Meet our students

Rocket Science: Students Design and Build for Competition 

Three groups of students have attended the Spaceport America Cup in the past five years.  The 2018 and 2019 teams, led by mechanical engineering student Monique Embury, traveled to Las Cruces, NM to compete in the Spaceport America Cup. Pictured is the team, with the 12-foot rocket designed and built on campus. The solid-fuel motor they used, an AeroTech N-3300, propelled the 65-pound rocket just over 14,000 feet in the air at 700 miles per hour. Each year the teams learn more about the rocket and its systems and make improvements. A new rocket has been built by the 2022 team, led by Terry Sjolander, and was launched in competition summer 2022.  


Engineering Tools for Use in Space 

NASA’s Micro-g Neutral Buoyancy Experiment Design Teams (Micro-g NExT) challenges undergraduate students to design, build, and test a tool or device that addresses an authentic, current space exploration challenge. In 2018 a team of students led by mechanical engineering student Logan Alexander, participated in the zip-tie cutter challenge, one of four challenges posed by NASA engineers, inspired by tools or simulants necessary to space exploration.  

Students were tasked to design their tool according to detailed specifications, create a prototype and present their projects to NASA scientists and engineers. The WSU Vancouver team was invited to Johnson Space Center in Houston where NASA divers tested the student-built prototype in NASA’s Neutral Buoyancy Lab, a 6.2-million gallon pool used to train astronauts and test equipment in low gravity.  


NanoEngineering for Medicine and Biology

Darius Saadat, a graduate student in Mechanical Engineering at WSU Vancouver, took 3rd place in the poster competition at the 2016 ASME NanoEngineering for Medicine and Biology Conference in Houston, TX. Participants submitted more than 70 abstracts for the competition with 10 finalists selected based on visual presentation, technical content and delivery. The finalists gave 3-minute presentations on their research in the second round.

A brief description of Saadat’s research:

"To provide some background, the cells in our body eject a wide variety of materials such as waste products and proteins, as well as bits and pieces of DNA — many of these products are present and circulating in our blood. This means that a small sample of blood could be carrying a wealth of information as to what is occurring throughout the entire body. On that note, recent research has found that those aforementioned pieces of DNA could be used to diagnose cancer in a way that is faster, simpler and more cost effective.
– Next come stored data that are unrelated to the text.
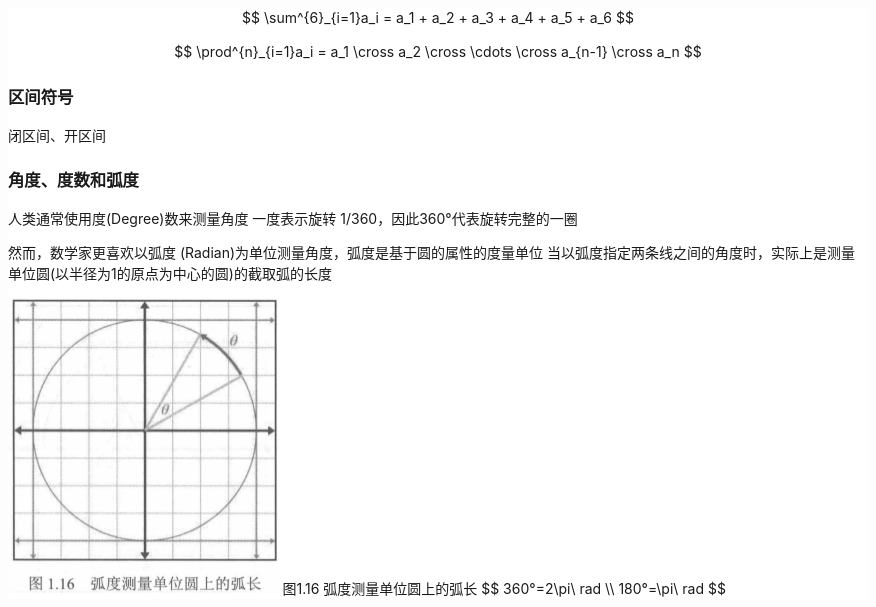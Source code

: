 $$
\sum^{6}_{i=1}a_i = a_1 + a_2 + a_3 + a_4 + a_5 + a_6
$$

$$
\prod^{n}_{i=1}a_i = a_1 \cross a_2 \cross \cdots \cross a_{n-1} \cross a_n
$$

### 区间符号

闭区间、开区间

### 角度、度数和弧度

人类通常使用度(Degree)数来测量角度
一度表示旋转 1/360，因此360°代表旋转完整的一圈

然而，数学家更喜欢以弧度 (Radian)为单位测量角度，弧度是基于圆的属性的度量单位
当以弧度指定两条线之间的角度时，实际上是测量单位圆(以半径为1的原点为中心的圆)的截取弧的长度

<img src="Image/图1.16 弧度测量单位圆上的弧长.png" alt="图1.16 弧度测量单位圆上的弧长" style="zoom:50%;" />
图1.16 弧度测量单位圆上的弧长
$$
360°=2\pi\ rad \\
180°=\pi\ rad
$$
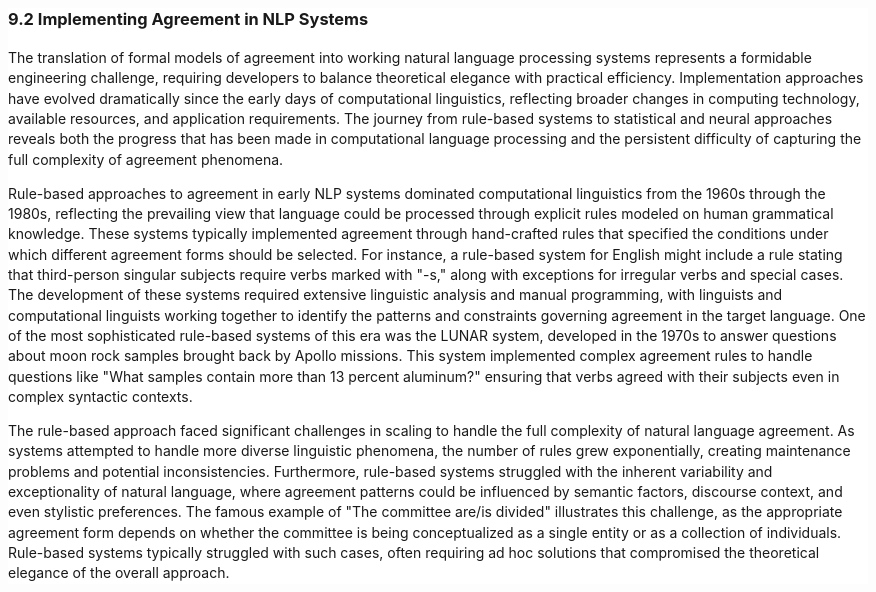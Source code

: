 ### 9.2 Implementing Agreement in NLP Systems

The translation of formal models of agreement into working natural language processing systems represents a formidable engineering challenge, requiring developers to balance theoretical elegance with practical efficiency. Implementation approaches have evolved dramatically since the early days of computational linguistics, reflecting broader changes in computing technology, available resources, and application requirements. The journey from rule-based systems to statistical and neural approaches reveals both the progress that has been made in computational language processing and the persistent difficulty of capturing the full complexity of agreement phenomena.

Rule-based approaches to agreement in early NLP systems dominated computational linguistics from the 1960s through the 1980s, reflecting the prevailing view that language could be processed through explicit rules modeled on human grammatical knowledge. These systems typically implemented agreement through hand-crafted rules that specified the conditions under which different agreement forms should be selected. For instance, a rule-based system for English might include a rule stating that third-person singular subjects require verbs marked with "-s," along with exceptions for irregular verbs and special cases. The development of these systems required extensive linguistic analysis and manual programming, with linguists and computational linguists working together to identify the patterns and constraints governing agreement in the target language. One of the most sophisticated rule-based systems of this era was the LUNAR system, developed in the 1970s to answer questions about moon rock samples brought back by Apollo missions. This system implemented complex agreement rules to handle questions like "What samples contain more than 13 percent aluminum?" ensuring that verbs agreed with their subjects even in complex syntactic contexts.

The rule-based approach faced significant challenges in scaling to handle the full complexity of natural language agreement. As systems attempted to handle more diverse linguistic phenomena, the number of rules grew exponentially, creating maintenance problems and potential inconsistencies. Furthermore, rule-based systems struggled with the inherent variability and exceptionality of natural language, where agreement patterns could be influenced by semantic factors, discourse context, and even stylistic preferences. The famous example of "The committee are/is divided" illustrates this challenge, as the appropriate agreement form depends on whether the committee is being conceptualized as a single entity or as a collection of individuals. Rule-based systems typically struggled with such cases, often requiring ad hoc solutions that compromised the theoretical elegance of the overall approach.

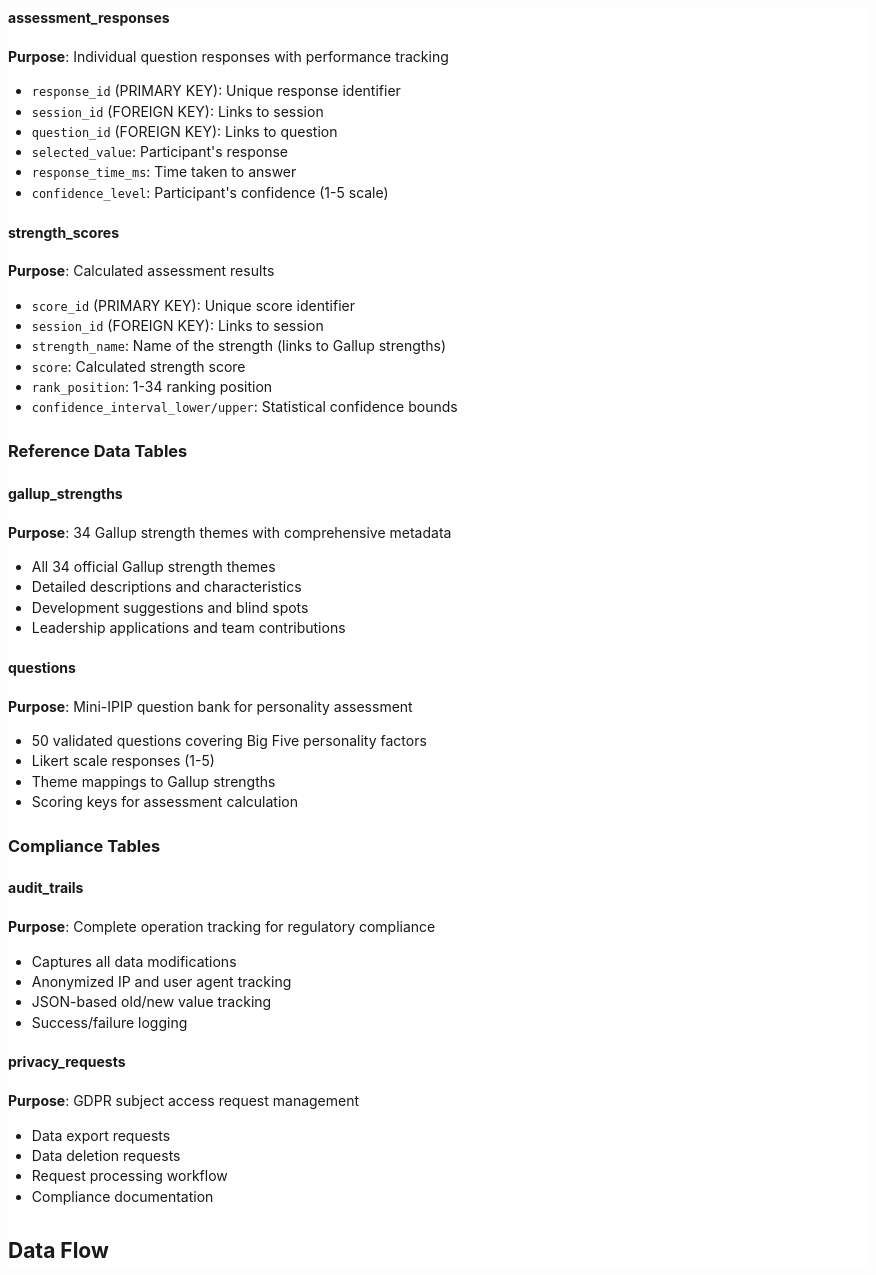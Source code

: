#### assessment_responses
**Purpose**: Individual question responses with performance tracking
- `response_id` (PRIMARY KEY): Unique response identifier
- `session_id` (FOREIGN KEY): Links to session
- `question_id` (FOREIGN KEY): Links to question
- `selected_value`: Participant's response
- `response_time_ms`: Time taken to answer
- `confidence_level`: Participant's confidence (1-5 scale)

#### strength_scores
**Purpose**: Calculated assessment results
- `score_id` (PRIMARY KEY): Unique score identifier
- `session_id` (FOREIGN KEY): Links to session
- `strength_name`: Name of the strength (links to Gallup strengths)
- `score`: Calculated strength score
- `rank_position`: 1-34 ranking position
- `confidence_interval_lower/upper`: Statistical confidence bounds

### Reference Data Tables

#### gallup_strengths
**Purpose**: 34 Gallup strength themes with comprehensive metadata
- All 34 official Gallup strength themes
- Detailed descriptions and characteristics
- Development suggestions and blind spots
- Leadership applications and team contributions

#### questions
**Purpose**: Mini-IPIP question bank for personality assessment
- 50 validated questions covering Big Five personality factors
- Likert scale responses (1-5)
- Theme mappings to Gallup strengths
- Scoring keys for assessment calculation

### Compliance Tables

#### audit_trails
**Purpose**: Complete operation tracking for regulatory compliance
- Captures all data modifications
- Anonymized IP and user agent tracking
- JSON-based old/new value tracking
- Success/failure logging

#### privacy_requests
**Purpose**: GDPR subject access request management
- Data export requests
- Data deletion requests
- Request processing workflow
- Compliance documentation

## Data Flow
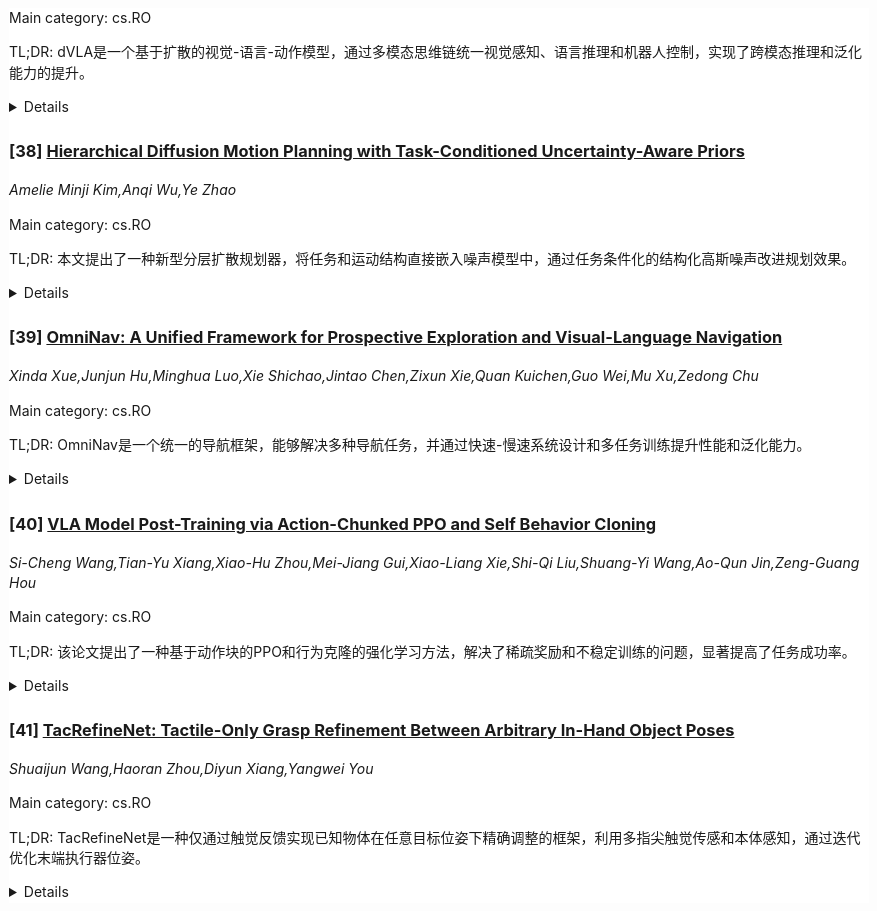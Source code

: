 Main category: cs.RO

TL;DR: dVLA是一个基于扩散的视觉-语言-动作模型，通过多模态思维链统一视觉感知、语言推理和机器人控制，实现了跨模态推理和泛化能力的提升。


<details><summary>Details</summary></details>


### [38] [Hierarchical Diffusion Motion Planning with Task-Conditioned Uncertainty-Aware Priors](https://arxiv.org/abs/2509.25685)
*Amelie Minji Kim,Anqi Wu,Ye Zhao*

Main category: cs.RO

TL;DR: 本文提出了一种新型分层扩散规划器，将任务和运动结构直接嵌入噪声模型中，通过任务条件化的结构化高斯噪声改进规划效果。


<details><summary>Details</summary></details>


### [39] [OmniNav: A Unified Framework for Prospective Exploration and Visual-Language Navigation](https://arxiv.org/abs/2509.25687)
*Xinda Xue,Junjun Hu,Minghua Luo,Xie Shichao,Jintao Chen,Zixun Xie,Quan Kuichen,Guo Wei,Mu Xu,Zedong Chu*

Main category: cs.RO

TL;DR: OmniNav是一个统一的导航框架，能够解决多种导航任务，并通过快速-慢速系统设计和多任务训练提升性能和泛化能力。


<details><summary>Details</summary></details>


### [40] [VLA Model Post-Training via Action-Chunked PPO and Self Behavior Cloning](https://arxiv.org/abs/2509.25718)
*Si-Cheng Wang,Tian-Yu Xiang,Xiao-Hu Zhou,Mei-Jiang Gui,Xiao-Liang Xie,Shi-Qi Liu,Shuang-Yi Wang,Ao-Qun Jin,Zeng-Guang Hou*

Main category: cs.RO

TL;DR: 该论文提出了一种基于动作块的PPO和行为克隆的强化学习方法，解决了稀疏奖励和不稳定训练的问题，显著提高了任务成功率。


<details><summary>Details</summary></details>


### [41] [TacRefineNet: Tactile-Only Grasp Refinement Between Arbitrary In-Hand Object Poses](https://arxiv.org/abs/2509.25746)
*Shuaijun Wang,Haoran Zhou,Diyun Xiang,Yangwei You*

Main category: cs.RO

TL;DR: TacRefineNet是一种仅通过触觉反馈实现已知物体在任意目标位姿下精确调整的框架，利用多指尖触觉传感和本体感知，通过迭代优化末端执行器位姿。


<details><summary>Details</summary></details>

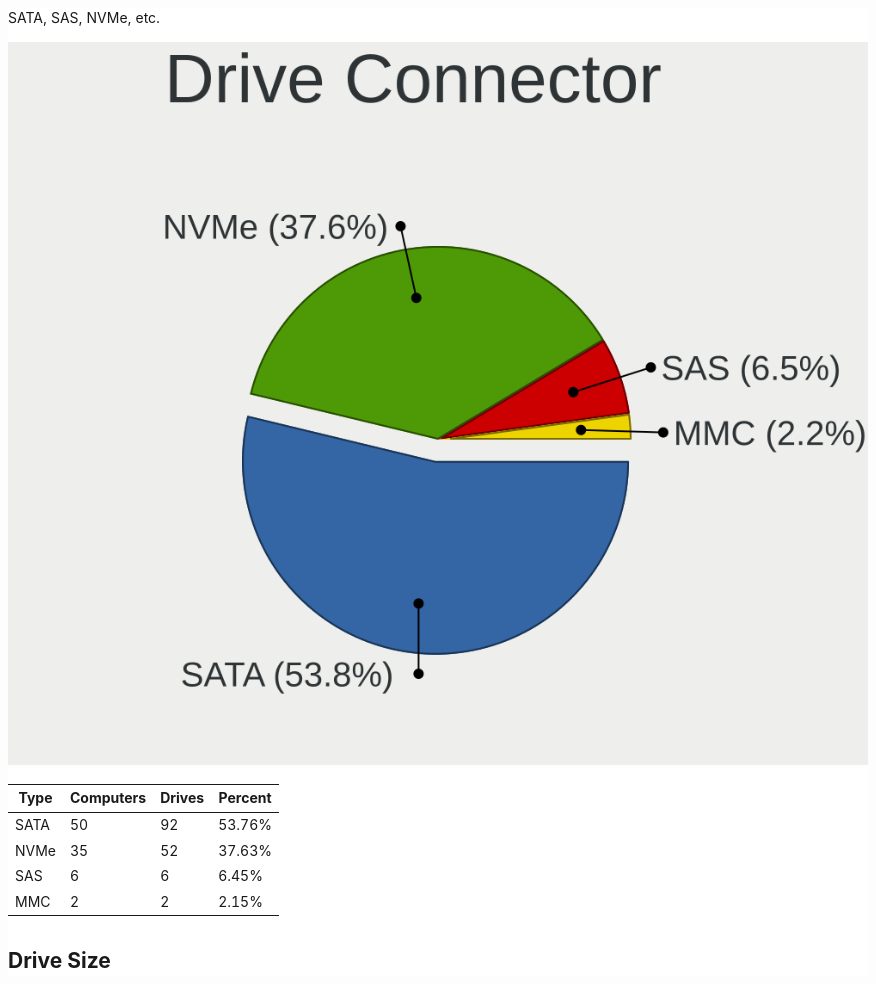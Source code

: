 SATA, SAS, NVMe, etc.

![Drive Connector](./images/pie_chart/drive_bus.svg)


| Type | Computers | Drives | Percent |
|------|-----------|--------|---------|
| SATA | 50        | 92     | 53.76%  |
| NVMe | 35        | 52     | 37.63%  |
| SAS  | 6         | 6      | 6.45%   |
| MMC  | 2         | 2      | 2.15%   |

Drive Size
----------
This is where we step in since we are trying to develop a device capable of capturing fragments of DNA from various samples such as blood. In theory, the approach we are investigating in our lab can be refined to the point that we would be able to capture/detect an individual type of DNA fragment — and thus, by extension, any disease that may be associated with those fragments.”


Cows and Computers

A team of nine WSU Vancouver computer science students received first place and $3,000 in a recent Intel® NUC Challenge for their project, “The Cow Whisperer.” Competitors were asked to create innovative solutions using Intel’s new mini-computer, the NUC.

The winning team developed a way ranchers could use the NUC platform to monitor a herd of cattle in remote grazing locations in real time. By detecting core body temperature through a battery-powered animal collar, the system can relay early warning signs of sickness via a drone powered by an NUC computer, enabling ranchers to act promptly to stop disease from spreading.

The Cow Whisperer team, led by Jorge Berrios, was one of two teams from WSU Vancouver selected among 10 finalists to build prototypes of their solutions.

The second team, led by Francesca Russum, created the “Anti-Pig” project, a system designed to monitor oil pipelines and prevent spills.